* _What to work on_
Reproduce the records below exactly as they appear, omitting any pictures they contain.
##########
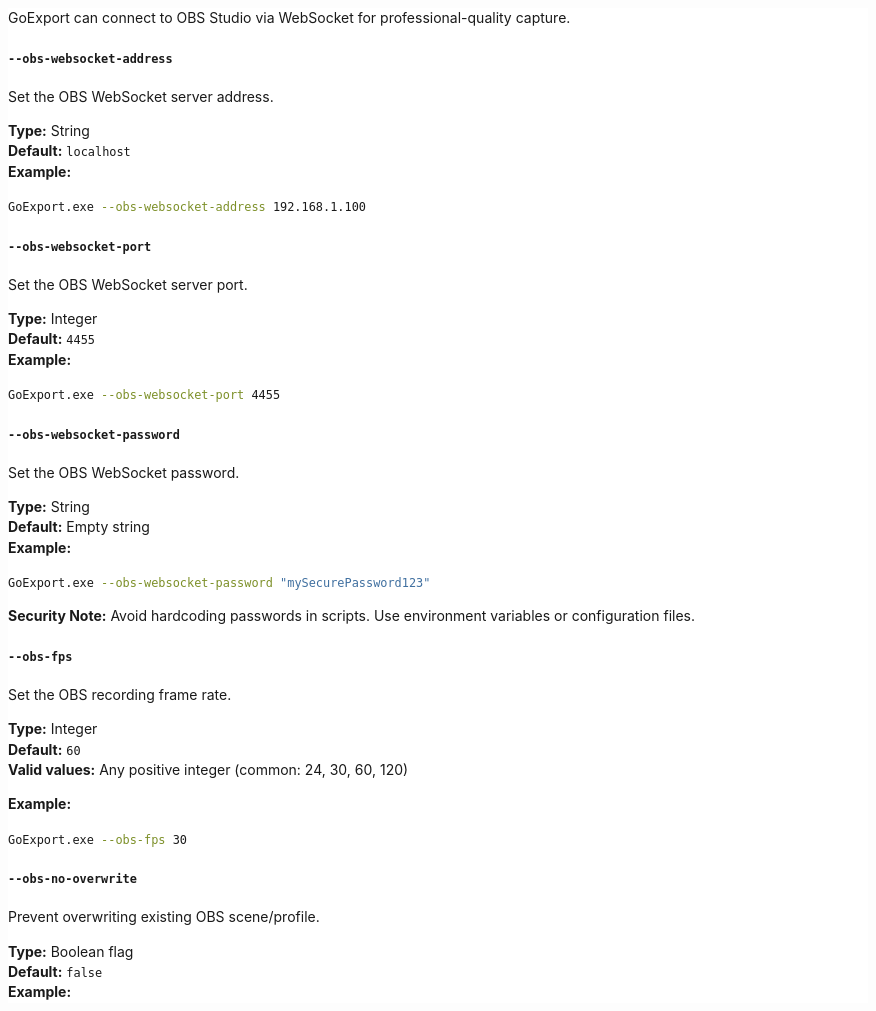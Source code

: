 GoExport can connect to OBS Studio via WebSocket for professional-quality capture.

#### `--obs-websocket-address`

Set the OBS WebSocket server address.

**Type:** String  
**Default:** `localhost`  
**Example:**

```bash
GoExport.exe --obs-websocket-address 192.168.1.100
```

#### `--obs-websocket-port`

Set the OBS WebSocket server port.

**Type:** Integer  
**Default:** `4455`  
**Example:**

```bash
GoExport.exe --obs-websocket-port 4455
```

#### `--obs-websocket-password`

Set the OBS WebSocket password.

**Type:** String  
**Default:** Empty string  
**Example:**

```bash
GoExport.exe --obs-websocket-password "mySecurePassword123"
```

**Security Note:** Avoid hardcoding passwords in scripts. Use environment variables or configuration files.

#### `--obs-fps`

Set the OBS recording frame rate.

**Type:** Integer  
**Default:** `60`  
**Valid values:** Any positive integer (common: 24, 30, 60, 120)

**Example:**

```bash
GoExport.exe --obs-fps 30
```

#### `--obs-no-overwrite`

Prevent overwriting existing OBS scene/profile.

**Type:** Boolean flag  
**Default:** `false`  
**Example:**
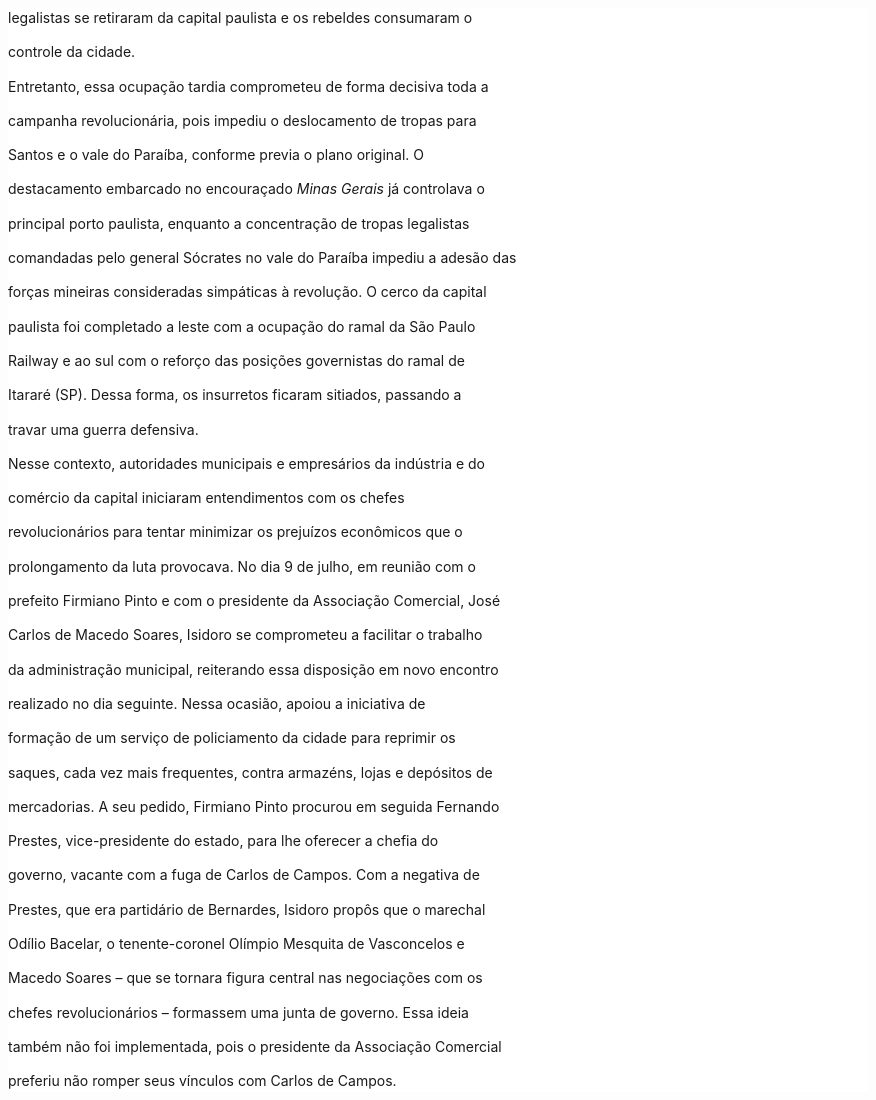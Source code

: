 legalistas se retiraram da capital paulista e os rebeldes consumaram o

controle da cidade.



Entretanto, essa ocupação tardia comprometeu de forma decisiva toda a

campanha revolucionária, pois impediu o deslocamento de tropas para

Santos e o vale do Paraíba, conforme previa o plano original. O

destacamento embarcado no encouraçado *Minas Gerais* já controlava o

principal porto paulista, enquanto a concentração de tropas legalistas

comandadas pelo general Sócrates no vale do Paraíba impediu a adesão das

forças mineiras consideradas simpáticas à revolução. O cerco da capital

paulista foi completado a leste com a ocupação do ramal da São Paulo

Railway e ao sul com o reforço das posições governistas do ramal de

Itararé (SP). Dessa forma, os insurretos ficaram sitiados, passando a

travar uma guerra defensiva.



Nesse contexto, autoridades municipais e empresários da indústria e do

comércio da capital iniciaram entendimentos com os chefes

revolucionários para tentar minimizar os prejuízos econômicos que o

prolongamento da luta provocava. No dia 9 de julho, em reunião com o

prefeito Firmiano Pinto e com o presidente da Associação Comercial, José

Carlos de Macedo Soares, Isidoro se comprometeu a facilitar o trabalho

da administração municipal, reiterando essa disposição em novo encontro

realizado no dia seguinte. Nessa ocasião, apoiou a iniciativa de

formação de um serviço de policiamento da cidade para reprimir os

saques, cada vez mais frequentes, contra armazéns, lojas e depósitos de

mercadorias. A seu pedido, Firmiano Pinto procurou em seguida Fernando

Prestes, vice-presidente do estado, para lhe oferecer a chefia do

governo, vacante com a fuga de Carlos de Campos. Com a negativa de

Prestes, que era partidário de Bernardes, Isidoro propôs que o marechal

Odílio Bacelar, o tenente-coronel Olímpio Mesquita de Vasconcelos e

Macedo Soares – que se tornara figura central nas negociações com os

chefes revolucionários – formassem uma junta de governo. Essa ideia

também não foi implementada, pois o presidente da Associação Comercial

preferiu não romper seus vínculos com Carlos de Campos.
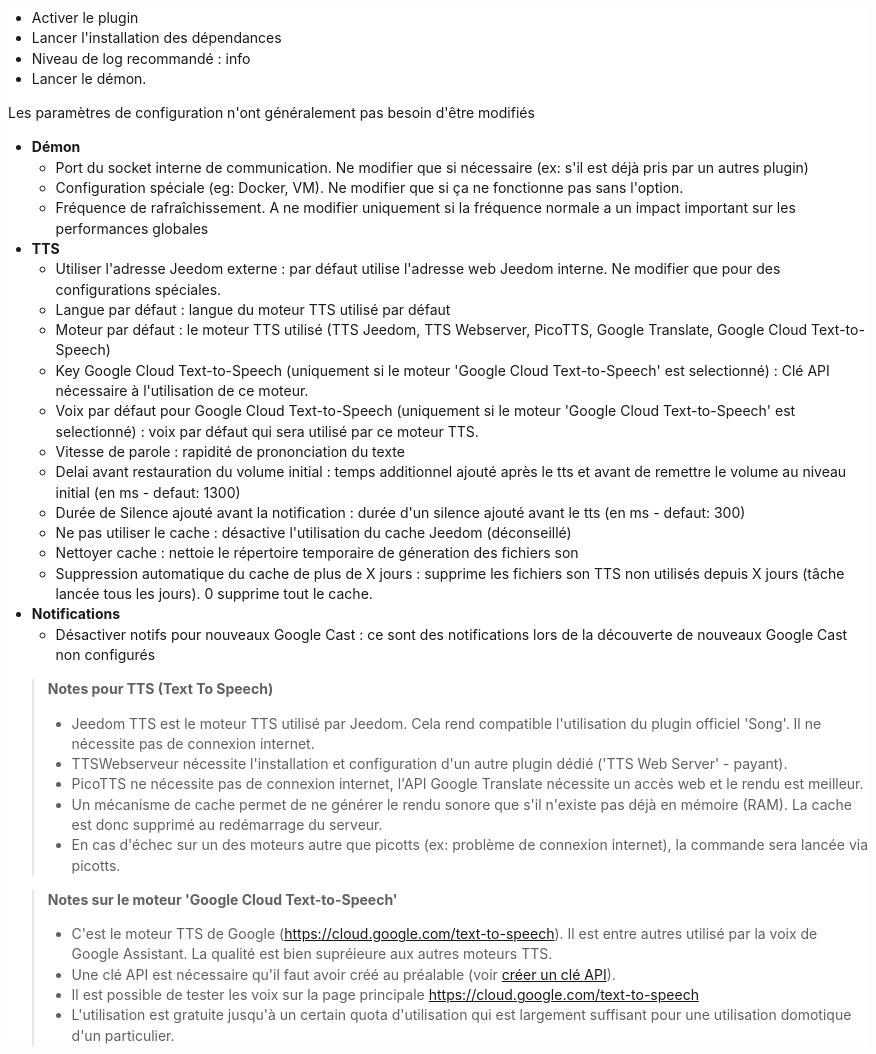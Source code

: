 - Activer le plugin
- Lancer l'installation des dépendances
- Niveau de log recommandé : info
- Lancer le démon.

Les paramètres de configuration n'ont généralement pas besoin d'être modifiés

- **Démon**
  - Port du socket interne de communication. Ne modifier que si nécessaire (ex: s'il est déjà pris par un autres plugin)
  - Configuration spéciale (eg: Docker, VM). Ne modifier que si ça ne fonctionne pas sans l'option.
  - Fréquence de rafraîchissement. A ne modifier uniquement si la fréquence normale a un impact important sur les performances globales
- **TTS**
  - Utiliser l'adresse Jeedom externe : par défaut utilise l'adresse web Jeedom interne. Ne modifier que pour des configurations spéciales.
  - Langue par défaut : langue du moteur TTS utilisé par défaut
  - Moteur par défaut : le moteur TTS utilisé (TTS Jeedom, TTS Webserver, PicoTTS, Google Translate, Google Cloud Text-to-Speech)
  - Key Google Cloud Text-to-Speech (uniquement si le moteur 'Google Cloud Text-to-Speech' est selectionné) : Clé API nécessaire à l'utilisation de ce moteur.
  - Voix par défaut pour Google Cloud Text-to-Speech (uniquement si le moteur 'Google Cloud Text-to-Speech' est selectionné) : voix par défaut qui sera utilisé par ce moteur TTS.
  - Vitesse de parole : rapidité de prononciation du texte
  - Delai avant restauration du volume initial : temps additionnel ajouté après le tts et avant de remettre le volume au niveau initial (en ms - defaut: 1300)
  - Durée de Silence ajouté avant la notification : durée d'un silence ajouté avant le tts (en ms - defaut: 300)
  - Ne pas utiliser le cache : désactive l'utilisation du cache Jeedom (déconseillé)
  - Nettoyer cache : nettoie le répertoire temporaire de géneration des fichiers son
  - Suppression automatique du cache de plus de X jours : supprime les fichiers son TTS non utilisés depuis X jours (tâche lancée tous les jours). 0 supprime tout le cache.
- **Notifications**
  - Désactiver notifs pour nouveaux Google Cast : ce sont des notifications lors de la découverte de nouveaux Google Cast non configurés

> **Notes pour TTS (Text To Speech)**
>
> - Jeedom TTS est le moteur TTS utilisé par Jeedom. Cela rend compatible l'utilisation du plugin officiel 'Song'. Il ne nécessite pas de connexion internet.
> - TTSWebserveur nécessite l'installation et configuration d'un autre plugin dédié ('TTS Web Server' - payant).
> - PicoTTS ne nécessite pas de connexion internet, l'API Google Translate nécessite un accès web et le rendu est meilleur.
> - Un mécanisme de cache permet de ne générer le rendu sonore que s'il n'existe pas déjà en mémoire (RAM). La cache est donc supprimé au redémarrage du serveur.
> - En cas d'échec sur un des moteurs autre que picotts (ex: problème de connexion internet), la commande sera lancée via picotts.

> **Notes sur le moteur 'Google Cloud Text-to-Speech'**
>
> - C'est le moteur TTS de Google (https://cloud.google.com/text-to-speech). Il est entre autres utilisé par la voix de Google Assistant. La qualité est bien supréieure aux autres moteurs TTS.
> - Une clé API est nécessaire qu'il faut avoir créé au préalable (voir [créer un clé API](gcloudttskey.md)).
> - Il est possible de tester les voix sur la page principale https://cloud.google.com/text-to-speech
> - L'utilisation est gratuite jusqu'à un certain quota d'utilisation qui est largement suffisant pour une utilisation domotique d'un particulier.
##########
* _Task result_
Source code

: GoExport can connect to OBS Studio via WebSocket for professional-quality capture.

#### `--obs-websocket-address`

Set the OBS WebSocket server address.

**Type:** String  
**Default:** `localhost`  
**Example:**

```bash
GoExport.exe --obs-websocket-address 192.168.1.100
```

#### `--obs-websocket-port`

Set the OBS WebSocket server port.

**Type:** Integer  
**Default:** `4455`  
**Example:**

```bash
GoExport.exe --obs-websocket-port 4455
```

#### `--obs-websocket-password`

Set the OBS WebSocket password.

**Type:** String  
**Default:** Empty string  
**Example:**

```bash
GoExport.exe --obs-websocket-password "mySecurePassword123"
```

**Security Note:** Avoid hardcoding passwords in scripts. Use environment variables or configuration files.

#### `--obs-fps`

Set the OBS recording frame rate.

**Type:** Integer  
**Default:** `60`  
**Valid values:** Any positive integer (common: 24, 30, 60, 120)

**Example:**

```bash
GoExport.exe --obs-fps 30
```

#### `--obs-no-overwrite`

Prevent overwriting existing OBS scene/profile.

**Type:** Boolean flag  
**Default:** `false`  
**Example:**
Source code

: legalistas se retiraram da capital paulista e os rebeldes consumaram o

controle da cidade.



Entretanto, essa ocupação tardia comprometeu de forma decisiva toda a

campanha revolucionária, pois impediu o deslocamento de tropas para

Santos e o vale do Paraíba, conforme previa o plano original. O

destacamento embarcado no encouraçado *Minas Gerais* já controlava o

principal porto paulista, enquanto a concentração de tropas legalistas

comandadas pelo general Sócrates no vale do Paraíba impediu a adesão das

forças mineiras consideradas simpáticas à revolução. O cerco da capital

paulista foi completado a leste com a ocupação do ramal da São Paulo

Railway e ao sul com o reforço das posições governistas do ramal de

Itararé (SP). Dessa forma, os insurretos ficaram sitiados, passando a

travar uma guerra defensiva.



Nesse contexto, autoridades municipais e empresários da indústria e do

comércio da capital iniciaram entendimentos com os chefes

revolucionários para tentar minimizar os prejuízos econômicos que o

prolongamento da luta provocava. No dia 9 de julho, em reunião com o

prefeito Firmiano Pinto e com o presidente da Associação Comercial, José

Carlos de Macedo Soares, Isidoro se comprometeu a facilitar o trabalho

da administração municipal, reiterando essa disposição em novo encontro

realizado no dia seguinte. Nessa ocasião, apoiou a iniciativa de

formação de um serviço de policiamento da cidade para reprimir os

saques, cada vez mais frequentes, contra armazéns, lojas e depósitos de

mercadorias. A seu pedido, Firmiano Pinto procurou em seguida Fernando

Prestes, vice-presidente do estado, para lhe oferecer a chefia do

governo, vacante com a fuga de Carlos de Campos. Com a negativa de

Prestes, que era partidário de Bernardes, Isidoro propôs que o marechal

Odílio Bacelar, o tenente-coronel Olímpio Mesquita de Vasconcelos e

Macedo Soares – que se tornara figura central nas negociações com os

chefes revolucionários – formassem uma junta de governo. Essa ideia

também não foi implementada, pois o presidente da Associação Comercial

preferiu não romper seus vínculos com Carlos de Campos.
Source code

: - Activer le plugin
- Lancer l'installation des dépendances
- Niveau de log recommandé : info
- Lancer le démon.

Les paramètres de configuration n'ont généralement pas besoin d'être modifiés

- **Démon**
  - Port du socket interne de communication. Ne modifier que si nécessaire (ex: s'il est déjà pris par un autres plugin)
  - Configuration spéciale (eg: Docker, VM). Ne modifier que si ça ne fonctionne pas sans l'option.
  - Fréquence de rafraîchissement. A ne modifier uniquement si la fréquence normale a un impact important sur les performances globales
- **TTS**
  - Utiliser l'adresse Jeedom externe : par défaut utilise l'adresse web Jeedom interne. Ne modifier que pour des configurations spéciales.
  - Langue par défaut : langue du moteur TTS utilisé par défaut
  - Moteur par défaut : le moteur TTS utilisé (TTS Jeedom, TTS Webserver, PicoTTS, Google Translate, Google Cloud Text-to-Speech)
  - Key Google Cloud Text-to-Speech (uniquement si le moteur 'Google Cloud Text-to-Speech' est selectionné) : Clé API nécessaire à l'utilisation de ce moteur.
  - Voix par défaut pour Google Cloud Text-to-Speech (uniquement si le moteur 'Google Cloud Text-to-Speech' est selectionné) : voix par défaut qui sera utilisé par ce moteur TTS.
  - Vitesse de parole : rapidité de prononciation du texte
  - Delai avant restauration du volume initial : temps additionnel ajouté après le tts et avant de remettre le volume au niveau initial (en ms - defaut: 1300)
  - Durée de Silence ajouté avant la notification : durée d'un silence ajouté avant le tts (en ms - defaut: 300)
  - Ne pas utiliser le cache : désactive l'utilisation du cache Jeedom (déconseillé)
  - Nettoyer cache : nettoie le répertoire temporaire de géneration des fichiers son
  - Suppression automatique du cache de plus de X jours : supprime les fichiers son TTS non utilisés depuis X jours (tâche lancée tous les jours). 0 supprime tout le cache.
- **Notifications**
  - Désactiver notifs pour nouveaux Google Cast : ce sont des notifications lors de la découverte de nouveaux Google Cast non configurés

> **Notes pour TTS (Text To Speech)**
>
> - Jeedom TTS est le moteur TTS utilisé par Jeedom. Cela rend compatible l'utilisation du plugin officiel 'Song'. Il ne nécessite pas de connexion internet.
> - TTSWebserveur nécessite l'installation et configuration d'un autre plugin dédié ('TTS Web Server' - payant).
> - PicoTTS ne nécessite pas de connexion internet, l'API Google Translate nécessite un accès web et le rendu est meilleur.
> - Un mécanisme de cache permet de ne générer le rendu sonore que s'il n'existe pas déjà en mémoire (RAM). La cache est donc supprimé au redémarrage du serveur.
> - En cas d'échec sur un des moteurs autre que picotts (ex: problème de connexion internet), la commande sera lancée via picotts.

> **Notes sur le moteur 'Google Cloud Text-to-Speech'**
>
> - C'est le moteur TTS de Google (https://cloud.google.com/text-to-speech). Il est entre autres utilisé par la voix de Google Assistant. La qualité est bien supréieure aux autres moteurs TTS.
> - Une clé API est nécessaire qu'il faut avoir créé au préalable (voir [créer un clé API](gcloudttskey.md)).
> - Il est possible de tester les voix sur la page principale https://cloud.google.com/text-to-speech
> - L'utilisation est gratuite jusqu'à un certain quota d'utilisation qui est largement suffisant pour une utilisation domotique d'un particulier.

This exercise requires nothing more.